WHAT YOU SHOULD DO: Please tally the lines in the records that include the word "solo" and answer with the bare number.

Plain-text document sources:

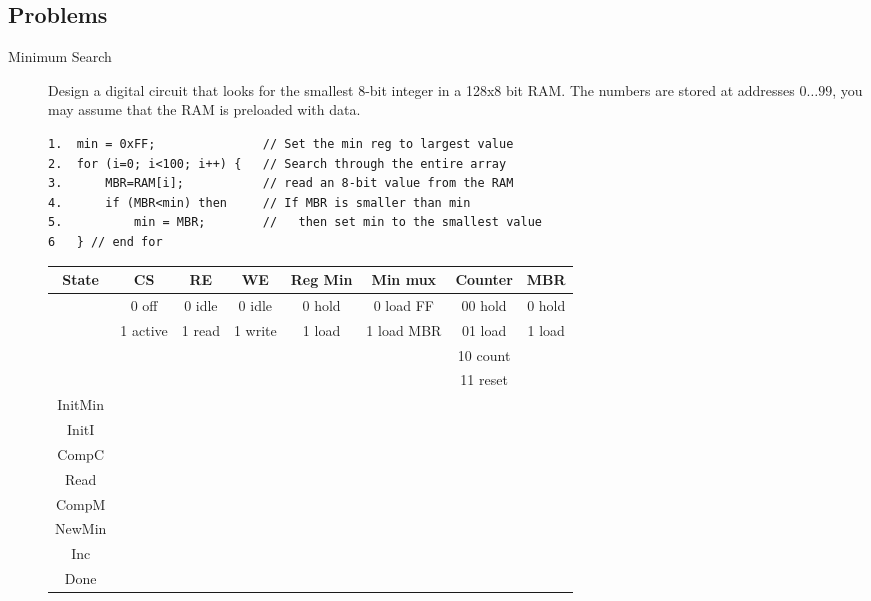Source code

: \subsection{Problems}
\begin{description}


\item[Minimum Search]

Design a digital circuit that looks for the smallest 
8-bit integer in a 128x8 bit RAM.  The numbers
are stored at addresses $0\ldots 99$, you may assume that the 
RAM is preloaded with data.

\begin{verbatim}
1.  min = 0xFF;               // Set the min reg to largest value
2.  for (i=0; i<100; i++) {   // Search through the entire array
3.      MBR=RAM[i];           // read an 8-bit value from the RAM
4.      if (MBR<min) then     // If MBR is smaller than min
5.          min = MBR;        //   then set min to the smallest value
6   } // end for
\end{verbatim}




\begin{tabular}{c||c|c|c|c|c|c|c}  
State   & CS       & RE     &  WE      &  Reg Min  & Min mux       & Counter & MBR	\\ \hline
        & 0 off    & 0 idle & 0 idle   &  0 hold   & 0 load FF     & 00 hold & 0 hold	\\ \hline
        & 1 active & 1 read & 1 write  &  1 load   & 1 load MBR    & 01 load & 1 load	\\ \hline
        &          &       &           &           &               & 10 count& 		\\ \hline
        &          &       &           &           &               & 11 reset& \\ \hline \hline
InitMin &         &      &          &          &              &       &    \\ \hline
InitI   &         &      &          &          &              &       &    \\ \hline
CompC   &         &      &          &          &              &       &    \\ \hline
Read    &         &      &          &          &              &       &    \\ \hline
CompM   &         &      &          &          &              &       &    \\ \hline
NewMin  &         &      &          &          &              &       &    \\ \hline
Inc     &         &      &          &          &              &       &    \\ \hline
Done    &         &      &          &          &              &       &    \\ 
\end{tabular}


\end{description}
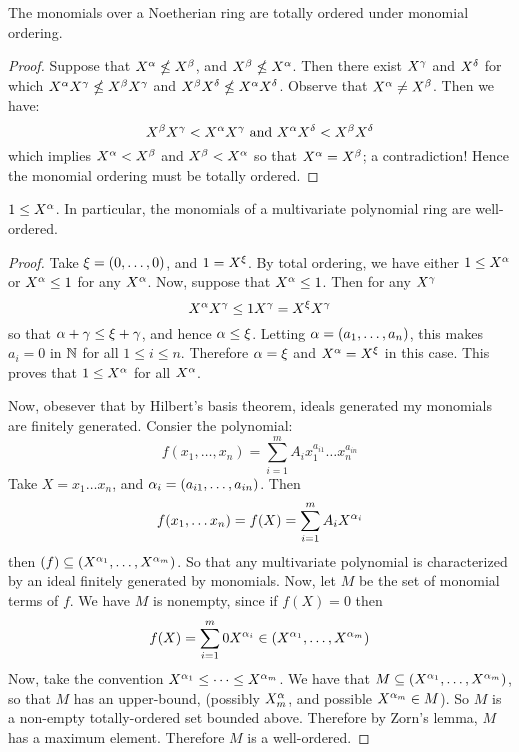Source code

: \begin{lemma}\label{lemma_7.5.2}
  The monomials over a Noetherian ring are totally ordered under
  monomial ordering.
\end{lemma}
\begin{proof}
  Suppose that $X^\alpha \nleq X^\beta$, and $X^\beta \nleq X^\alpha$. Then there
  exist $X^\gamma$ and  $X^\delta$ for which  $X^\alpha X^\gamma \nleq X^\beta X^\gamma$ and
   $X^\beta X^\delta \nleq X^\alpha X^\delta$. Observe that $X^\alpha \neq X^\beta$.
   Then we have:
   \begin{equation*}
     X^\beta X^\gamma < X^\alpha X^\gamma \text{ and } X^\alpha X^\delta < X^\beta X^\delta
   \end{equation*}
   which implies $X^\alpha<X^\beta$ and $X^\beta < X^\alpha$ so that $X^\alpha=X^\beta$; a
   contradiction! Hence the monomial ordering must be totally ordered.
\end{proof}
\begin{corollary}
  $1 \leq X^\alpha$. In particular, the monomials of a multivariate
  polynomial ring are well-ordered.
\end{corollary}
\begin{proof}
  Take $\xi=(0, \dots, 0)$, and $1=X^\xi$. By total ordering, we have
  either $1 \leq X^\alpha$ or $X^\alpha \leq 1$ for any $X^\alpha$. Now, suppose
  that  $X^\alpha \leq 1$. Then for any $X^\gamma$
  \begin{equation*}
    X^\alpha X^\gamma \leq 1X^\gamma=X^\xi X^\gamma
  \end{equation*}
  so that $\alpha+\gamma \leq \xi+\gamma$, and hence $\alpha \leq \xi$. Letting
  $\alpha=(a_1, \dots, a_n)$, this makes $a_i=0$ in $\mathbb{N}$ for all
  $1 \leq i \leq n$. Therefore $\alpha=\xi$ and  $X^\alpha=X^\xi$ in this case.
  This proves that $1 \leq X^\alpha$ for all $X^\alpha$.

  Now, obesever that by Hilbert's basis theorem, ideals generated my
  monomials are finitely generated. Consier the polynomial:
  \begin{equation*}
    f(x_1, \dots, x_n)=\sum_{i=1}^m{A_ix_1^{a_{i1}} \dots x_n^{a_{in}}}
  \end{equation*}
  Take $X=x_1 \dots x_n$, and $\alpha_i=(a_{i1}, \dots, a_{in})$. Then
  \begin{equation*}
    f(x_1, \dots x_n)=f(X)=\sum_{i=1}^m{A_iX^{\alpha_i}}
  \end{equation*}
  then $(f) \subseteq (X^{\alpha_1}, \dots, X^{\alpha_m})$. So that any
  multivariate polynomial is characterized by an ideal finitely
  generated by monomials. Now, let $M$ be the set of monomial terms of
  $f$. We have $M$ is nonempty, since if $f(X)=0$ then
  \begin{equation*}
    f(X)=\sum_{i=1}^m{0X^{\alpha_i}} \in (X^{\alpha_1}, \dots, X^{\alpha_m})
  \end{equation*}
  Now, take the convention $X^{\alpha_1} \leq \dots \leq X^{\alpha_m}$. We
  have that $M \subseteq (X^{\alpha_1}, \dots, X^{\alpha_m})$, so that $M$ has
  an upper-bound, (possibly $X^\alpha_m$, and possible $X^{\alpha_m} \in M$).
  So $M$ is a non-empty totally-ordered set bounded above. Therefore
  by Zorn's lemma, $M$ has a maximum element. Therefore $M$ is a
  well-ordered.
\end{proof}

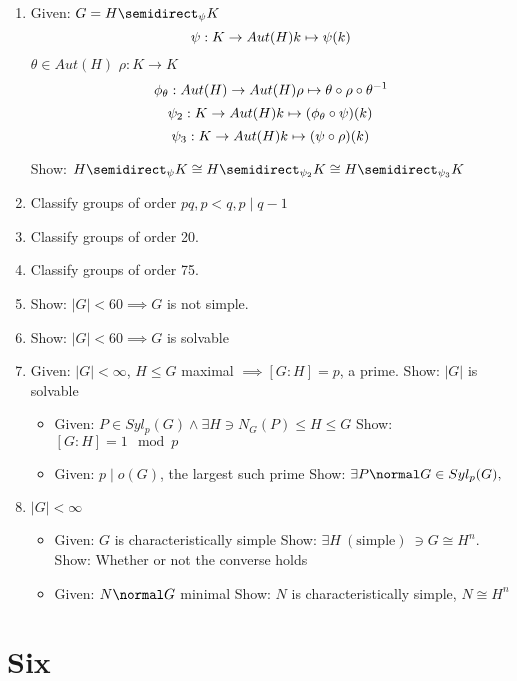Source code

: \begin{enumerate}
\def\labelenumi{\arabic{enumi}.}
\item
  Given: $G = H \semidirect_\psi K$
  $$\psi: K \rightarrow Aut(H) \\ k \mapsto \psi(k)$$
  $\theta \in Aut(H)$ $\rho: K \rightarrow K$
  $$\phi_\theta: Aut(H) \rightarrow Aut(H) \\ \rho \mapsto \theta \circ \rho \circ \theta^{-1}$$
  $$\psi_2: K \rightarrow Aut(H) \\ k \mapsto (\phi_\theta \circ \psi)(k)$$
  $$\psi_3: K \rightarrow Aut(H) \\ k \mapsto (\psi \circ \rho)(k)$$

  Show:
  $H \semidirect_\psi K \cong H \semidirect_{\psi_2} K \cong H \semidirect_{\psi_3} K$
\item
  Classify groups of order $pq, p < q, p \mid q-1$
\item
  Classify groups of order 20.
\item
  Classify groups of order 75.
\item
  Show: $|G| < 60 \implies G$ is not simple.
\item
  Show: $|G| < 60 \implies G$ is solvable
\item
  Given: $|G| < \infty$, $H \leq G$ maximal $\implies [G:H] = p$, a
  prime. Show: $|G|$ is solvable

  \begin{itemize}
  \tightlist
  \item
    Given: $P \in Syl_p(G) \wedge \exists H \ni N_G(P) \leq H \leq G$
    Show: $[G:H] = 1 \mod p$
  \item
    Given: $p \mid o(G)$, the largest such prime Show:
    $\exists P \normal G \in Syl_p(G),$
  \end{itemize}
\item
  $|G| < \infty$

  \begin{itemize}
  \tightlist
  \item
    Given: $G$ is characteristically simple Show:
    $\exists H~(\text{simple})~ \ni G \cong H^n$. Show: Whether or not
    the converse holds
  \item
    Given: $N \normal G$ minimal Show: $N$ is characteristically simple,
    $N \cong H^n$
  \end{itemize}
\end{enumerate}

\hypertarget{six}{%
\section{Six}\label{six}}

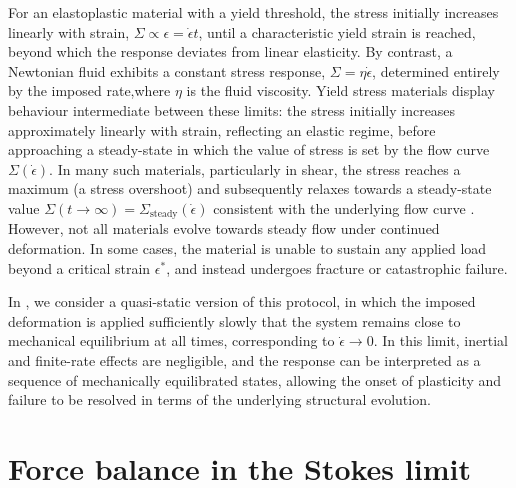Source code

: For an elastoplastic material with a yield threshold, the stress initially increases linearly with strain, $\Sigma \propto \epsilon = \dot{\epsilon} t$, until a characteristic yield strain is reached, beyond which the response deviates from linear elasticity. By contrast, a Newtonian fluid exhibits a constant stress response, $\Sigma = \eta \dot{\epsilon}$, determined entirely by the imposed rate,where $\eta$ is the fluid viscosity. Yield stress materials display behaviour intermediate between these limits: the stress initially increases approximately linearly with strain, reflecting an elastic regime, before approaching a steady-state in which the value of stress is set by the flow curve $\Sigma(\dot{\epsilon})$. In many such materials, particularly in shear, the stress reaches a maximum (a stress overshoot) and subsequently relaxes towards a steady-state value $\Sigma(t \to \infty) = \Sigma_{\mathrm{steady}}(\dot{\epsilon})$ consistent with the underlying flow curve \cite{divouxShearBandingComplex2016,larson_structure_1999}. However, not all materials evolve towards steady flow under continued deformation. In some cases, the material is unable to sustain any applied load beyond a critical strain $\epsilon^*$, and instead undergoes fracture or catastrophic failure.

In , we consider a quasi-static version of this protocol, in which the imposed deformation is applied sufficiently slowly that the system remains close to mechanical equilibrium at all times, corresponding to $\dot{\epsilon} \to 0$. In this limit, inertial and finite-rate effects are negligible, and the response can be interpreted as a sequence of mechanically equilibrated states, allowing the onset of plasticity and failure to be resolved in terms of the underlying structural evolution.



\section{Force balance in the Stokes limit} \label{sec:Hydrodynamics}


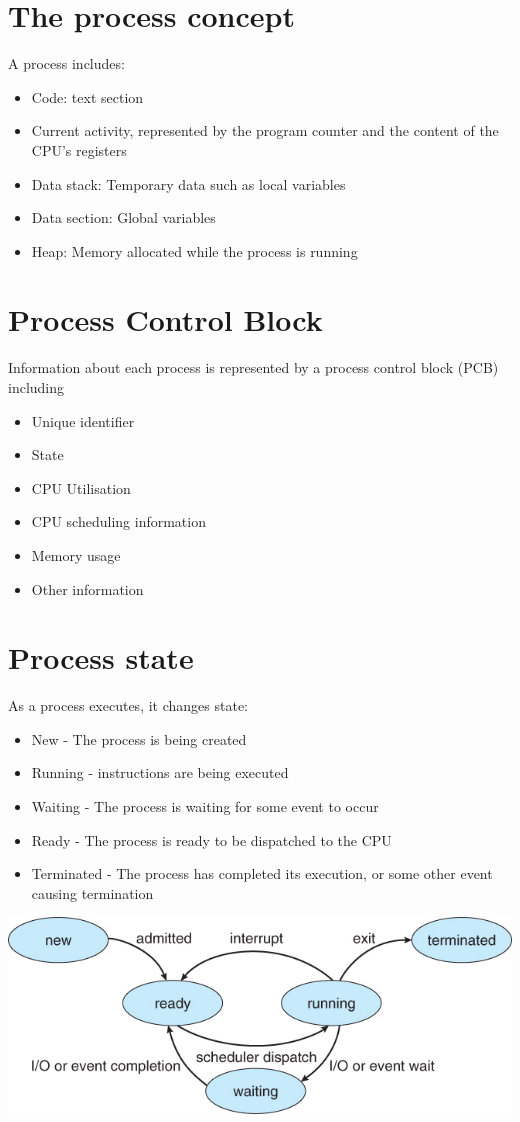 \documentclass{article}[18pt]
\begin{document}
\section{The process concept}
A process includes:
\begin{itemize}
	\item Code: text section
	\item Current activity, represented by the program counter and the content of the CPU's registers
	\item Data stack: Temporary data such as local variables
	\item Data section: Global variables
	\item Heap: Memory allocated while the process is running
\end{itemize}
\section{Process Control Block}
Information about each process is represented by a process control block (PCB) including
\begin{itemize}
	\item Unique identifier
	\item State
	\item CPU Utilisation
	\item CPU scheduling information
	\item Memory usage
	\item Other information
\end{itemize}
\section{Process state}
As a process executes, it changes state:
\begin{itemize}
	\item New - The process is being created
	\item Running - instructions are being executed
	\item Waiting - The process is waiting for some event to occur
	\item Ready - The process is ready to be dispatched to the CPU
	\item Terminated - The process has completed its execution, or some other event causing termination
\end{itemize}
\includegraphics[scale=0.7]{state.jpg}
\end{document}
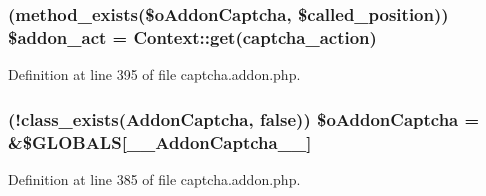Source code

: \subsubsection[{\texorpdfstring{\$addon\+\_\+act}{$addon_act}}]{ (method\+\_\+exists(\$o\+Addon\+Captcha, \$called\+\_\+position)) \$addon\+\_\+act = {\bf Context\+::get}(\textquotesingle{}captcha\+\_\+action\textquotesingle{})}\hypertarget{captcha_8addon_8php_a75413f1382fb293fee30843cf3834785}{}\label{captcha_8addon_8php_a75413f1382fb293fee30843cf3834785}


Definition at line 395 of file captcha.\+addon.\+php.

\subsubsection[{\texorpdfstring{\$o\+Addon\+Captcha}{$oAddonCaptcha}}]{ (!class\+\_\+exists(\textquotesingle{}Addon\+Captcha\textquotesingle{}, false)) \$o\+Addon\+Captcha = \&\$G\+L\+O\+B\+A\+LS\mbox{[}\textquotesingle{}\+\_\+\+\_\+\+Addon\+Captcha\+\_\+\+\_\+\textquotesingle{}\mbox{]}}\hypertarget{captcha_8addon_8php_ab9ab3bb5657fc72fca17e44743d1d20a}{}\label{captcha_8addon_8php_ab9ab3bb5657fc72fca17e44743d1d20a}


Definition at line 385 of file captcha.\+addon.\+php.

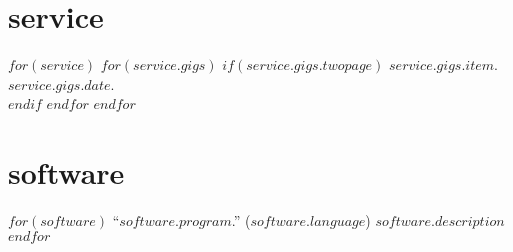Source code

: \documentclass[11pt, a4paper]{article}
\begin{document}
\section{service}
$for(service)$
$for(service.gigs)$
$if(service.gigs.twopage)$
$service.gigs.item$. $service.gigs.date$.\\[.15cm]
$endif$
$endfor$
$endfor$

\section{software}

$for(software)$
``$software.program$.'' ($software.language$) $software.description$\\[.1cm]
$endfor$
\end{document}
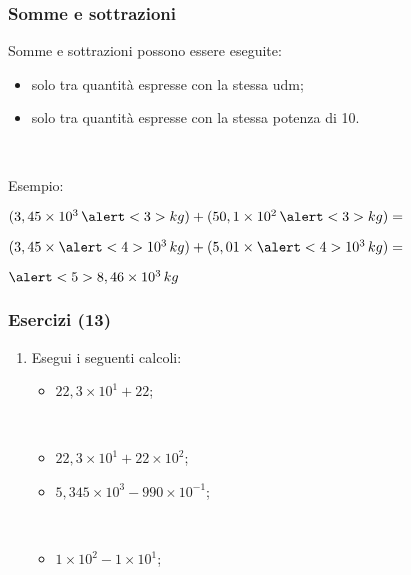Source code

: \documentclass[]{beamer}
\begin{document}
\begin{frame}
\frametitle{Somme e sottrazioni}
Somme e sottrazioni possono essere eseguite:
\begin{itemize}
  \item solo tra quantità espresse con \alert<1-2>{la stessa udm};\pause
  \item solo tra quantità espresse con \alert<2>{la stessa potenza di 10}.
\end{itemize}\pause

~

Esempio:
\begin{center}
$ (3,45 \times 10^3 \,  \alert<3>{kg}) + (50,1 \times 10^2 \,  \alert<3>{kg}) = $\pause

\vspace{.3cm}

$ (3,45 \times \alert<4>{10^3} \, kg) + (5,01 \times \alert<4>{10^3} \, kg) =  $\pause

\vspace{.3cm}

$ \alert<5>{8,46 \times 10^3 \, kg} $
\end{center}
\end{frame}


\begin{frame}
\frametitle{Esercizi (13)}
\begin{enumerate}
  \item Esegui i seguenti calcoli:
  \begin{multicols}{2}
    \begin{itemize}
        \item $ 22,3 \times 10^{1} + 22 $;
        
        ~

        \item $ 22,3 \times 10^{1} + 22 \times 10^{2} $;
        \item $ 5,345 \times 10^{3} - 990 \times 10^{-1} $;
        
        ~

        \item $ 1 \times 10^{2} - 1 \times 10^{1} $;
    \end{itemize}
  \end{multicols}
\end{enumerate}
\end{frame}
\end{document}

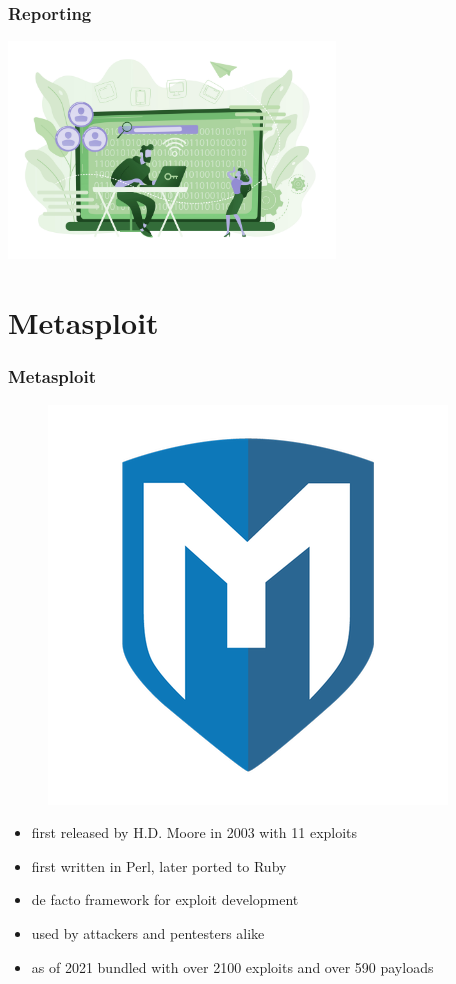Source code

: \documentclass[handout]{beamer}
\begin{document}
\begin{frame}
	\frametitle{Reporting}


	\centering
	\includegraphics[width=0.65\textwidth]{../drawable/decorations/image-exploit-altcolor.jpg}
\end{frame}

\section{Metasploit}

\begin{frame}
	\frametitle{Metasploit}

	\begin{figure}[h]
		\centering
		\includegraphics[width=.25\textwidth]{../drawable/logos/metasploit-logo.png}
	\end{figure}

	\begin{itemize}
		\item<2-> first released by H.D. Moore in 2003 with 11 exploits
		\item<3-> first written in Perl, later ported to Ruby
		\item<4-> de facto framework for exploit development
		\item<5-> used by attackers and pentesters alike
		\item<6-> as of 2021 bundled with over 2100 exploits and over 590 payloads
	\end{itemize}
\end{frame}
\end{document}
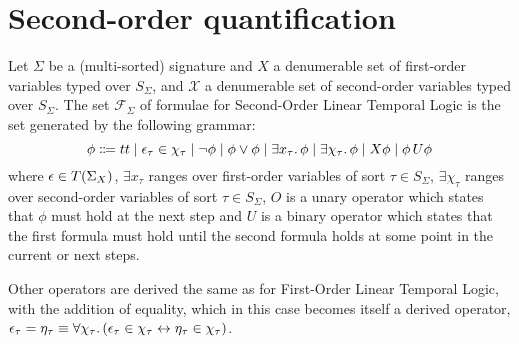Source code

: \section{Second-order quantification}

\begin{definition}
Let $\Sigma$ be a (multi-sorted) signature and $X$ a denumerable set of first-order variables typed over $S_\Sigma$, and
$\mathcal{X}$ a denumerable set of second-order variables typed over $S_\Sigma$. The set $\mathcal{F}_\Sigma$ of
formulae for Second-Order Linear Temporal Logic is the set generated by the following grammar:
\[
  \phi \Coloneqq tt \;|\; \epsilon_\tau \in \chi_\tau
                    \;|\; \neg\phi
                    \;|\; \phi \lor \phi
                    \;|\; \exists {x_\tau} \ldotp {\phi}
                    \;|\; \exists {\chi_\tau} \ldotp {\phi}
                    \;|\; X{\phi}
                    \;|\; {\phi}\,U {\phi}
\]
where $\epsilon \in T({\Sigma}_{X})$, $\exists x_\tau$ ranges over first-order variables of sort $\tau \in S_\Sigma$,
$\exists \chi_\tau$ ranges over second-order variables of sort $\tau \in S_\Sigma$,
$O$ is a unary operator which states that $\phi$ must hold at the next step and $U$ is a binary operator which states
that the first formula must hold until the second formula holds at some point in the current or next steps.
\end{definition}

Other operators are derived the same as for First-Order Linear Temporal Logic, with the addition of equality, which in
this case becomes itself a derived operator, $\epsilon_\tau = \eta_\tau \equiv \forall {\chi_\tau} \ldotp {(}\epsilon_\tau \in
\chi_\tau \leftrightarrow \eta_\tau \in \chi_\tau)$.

EXERCISE RESULT: 2